Let us take $P$ as origin, let us take PD as $x$-axis, the orthogonal line to the $x$ axis in $P$ will be the $y$-axis.

Let $Q(2a,2b)$, $R(2c,2d)$. Let $Q_1(a,b)$ (resp. $R_1(c,d)$) be the midpoint of $PQ$ (resp. $PR$). Let $t$ be a parameter (time...) such that $K(a+ta,b+tb)$, resp $M(c+tkc,d+tkd)$ where $K$ has unit speed and $M$ as a speed that is in a constant ratio $k$ with the former (this is a central point), due to Thales property.

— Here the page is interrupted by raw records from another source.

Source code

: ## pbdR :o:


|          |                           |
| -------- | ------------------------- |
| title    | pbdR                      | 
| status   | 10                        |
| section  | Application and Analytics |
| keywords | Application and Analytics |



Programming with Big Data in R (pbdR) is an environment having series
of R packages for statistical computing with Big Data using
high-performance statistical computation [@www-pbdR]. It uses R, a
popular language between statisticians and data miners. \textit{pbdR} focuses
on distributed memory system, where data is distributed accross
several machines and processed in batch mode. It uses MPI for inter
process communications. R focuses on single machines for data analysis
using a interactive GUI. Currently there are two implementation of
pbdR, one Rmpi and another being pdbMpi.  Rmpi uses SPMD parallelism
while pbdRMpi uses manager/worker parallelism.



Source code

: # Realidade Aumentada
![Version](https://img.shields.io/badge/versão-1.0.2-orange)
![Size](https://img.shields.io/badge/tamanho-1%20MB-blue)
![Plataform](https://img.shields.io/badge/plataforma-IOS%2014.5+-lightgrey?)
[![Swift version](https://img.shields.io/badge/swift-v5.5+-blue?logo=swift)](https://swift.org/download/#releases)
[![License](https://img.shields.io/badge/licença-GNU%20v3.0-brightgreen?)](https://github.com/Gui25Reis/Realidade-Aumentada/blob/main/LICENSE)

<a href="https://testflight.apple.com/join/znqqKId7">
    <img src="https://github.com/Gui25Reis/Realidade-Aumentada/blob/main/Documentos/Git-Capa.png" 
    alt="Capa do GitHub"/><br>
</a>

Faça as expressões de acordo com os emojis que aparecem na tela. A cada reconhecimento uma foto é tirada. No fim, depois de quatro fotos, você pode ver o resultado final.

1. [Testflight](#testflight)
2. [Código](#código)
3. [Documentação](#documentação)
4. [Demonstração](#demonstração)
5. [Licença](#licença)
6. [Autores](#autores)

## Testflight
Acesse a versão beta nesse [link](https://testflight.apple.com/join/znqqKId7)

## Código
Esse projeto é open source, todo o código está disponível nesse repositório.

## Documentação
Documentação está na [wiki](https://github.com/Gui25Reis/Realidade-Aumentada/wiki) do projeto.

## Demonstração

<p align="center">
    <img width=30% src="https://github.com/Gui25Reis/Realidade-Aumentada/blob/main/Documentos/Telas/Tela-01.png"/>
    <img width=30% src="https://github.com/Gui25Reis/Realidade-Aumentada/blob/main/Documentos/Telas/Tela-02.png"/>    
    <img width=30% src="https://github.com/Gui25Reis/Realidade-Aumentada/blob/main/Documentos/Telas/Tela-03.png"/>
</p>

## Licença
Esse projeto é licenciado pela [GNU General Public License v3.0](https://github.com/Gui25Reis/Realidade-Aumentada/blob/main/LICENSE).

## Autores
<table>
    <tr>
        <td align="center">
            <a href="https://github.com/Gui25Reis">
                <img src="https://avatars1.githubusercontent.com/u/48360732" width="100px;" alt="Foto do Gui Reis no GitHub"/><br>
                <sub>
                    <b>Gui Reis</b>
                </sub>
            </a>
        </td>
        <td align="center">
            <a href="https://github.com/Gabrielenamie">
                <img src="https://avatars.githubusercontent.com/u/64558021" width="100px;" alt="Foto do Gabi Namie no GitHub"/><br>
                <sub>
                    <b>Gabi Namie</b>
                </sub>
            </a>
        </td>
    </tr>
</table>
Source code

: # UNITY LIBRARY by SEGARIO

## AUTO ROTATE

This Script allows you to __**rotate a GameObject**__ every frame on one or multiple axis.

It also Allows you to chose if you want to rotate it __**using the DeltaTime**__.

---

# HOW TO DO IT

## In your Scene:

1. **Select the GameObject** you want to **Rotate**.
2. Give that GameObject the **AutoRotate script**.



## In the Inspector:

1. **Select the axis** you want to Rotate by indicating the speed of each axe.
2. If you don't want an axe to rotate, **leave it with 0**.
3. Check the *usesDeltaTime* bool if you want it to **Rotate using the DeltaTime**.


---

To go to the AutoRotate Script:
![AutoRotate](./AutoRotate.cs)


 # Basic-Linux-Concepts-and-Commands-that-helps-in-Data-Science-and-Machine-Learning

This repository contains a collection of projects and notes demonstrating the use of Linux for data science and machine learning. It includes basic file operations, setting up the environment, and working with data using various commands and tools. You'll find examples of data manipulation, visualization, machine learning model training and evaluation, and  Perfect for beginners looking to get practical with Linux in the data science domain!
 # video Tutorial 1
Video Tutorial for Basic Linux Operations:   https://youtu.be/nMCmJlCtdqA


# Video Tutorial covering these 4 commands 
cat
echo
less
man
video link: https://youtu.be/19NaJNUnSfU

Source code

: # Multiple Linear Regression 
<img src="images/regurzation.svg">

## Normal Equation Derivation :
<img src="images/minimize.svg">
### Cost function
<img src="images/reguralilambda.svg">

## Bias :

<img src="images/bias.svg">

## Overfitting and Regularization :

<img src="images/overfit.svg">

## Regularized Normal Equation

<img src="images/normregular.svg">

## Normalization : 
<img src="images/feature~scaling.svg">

As we can take as "guiding" vectors of the perpendicular bissectors the normal vectors to $PQ$ (resp. $PR$), which are $\binom{-b}{a}$ (resp. $\binom{-d}{c}$), the parametric equations of these bissectors are:

$$\tag{1}(P_1) \cases{x=a(t+1)-bu\\y=b(t+1)+au} \ \ \ (P_2)\cases{x=c(kt+1)-dv\\y=d(kt+1)+cv}$$

for certain parameters $u$ and $v$.

Finding the point of intersection of $(P_1)$ and $(P_2)$ amounts to find $u$ and $v$ such that we have in (1) the same $x$ and $y$, said otherwise such that ($t$ remaining fixed):

$$\tag{2}(i)\cases{a(t+1)-bu=c(kt+1)-dv\\b(t+1)+au=d(kt+1)+cv} \ \ \Leftrightarrow \ \ (ii)\cases{-bu+dv=c(kt+1)-a(t+1)\\au-cv=d(kt+1)-b(t+1)}$$

System (ii) will clearly give rise to a solution where $u$ and $v$ will be expressed in the form of first degree expressions:

$$\tag{3}\cases{u=et+f\\v=gt+h}$$

Plugging the first relationship (3) in (1)$(P_1)$ gives again first degree equations for $x$ and for $y$, proving that the intersection point moves along a straight line (more exactly on a line segment).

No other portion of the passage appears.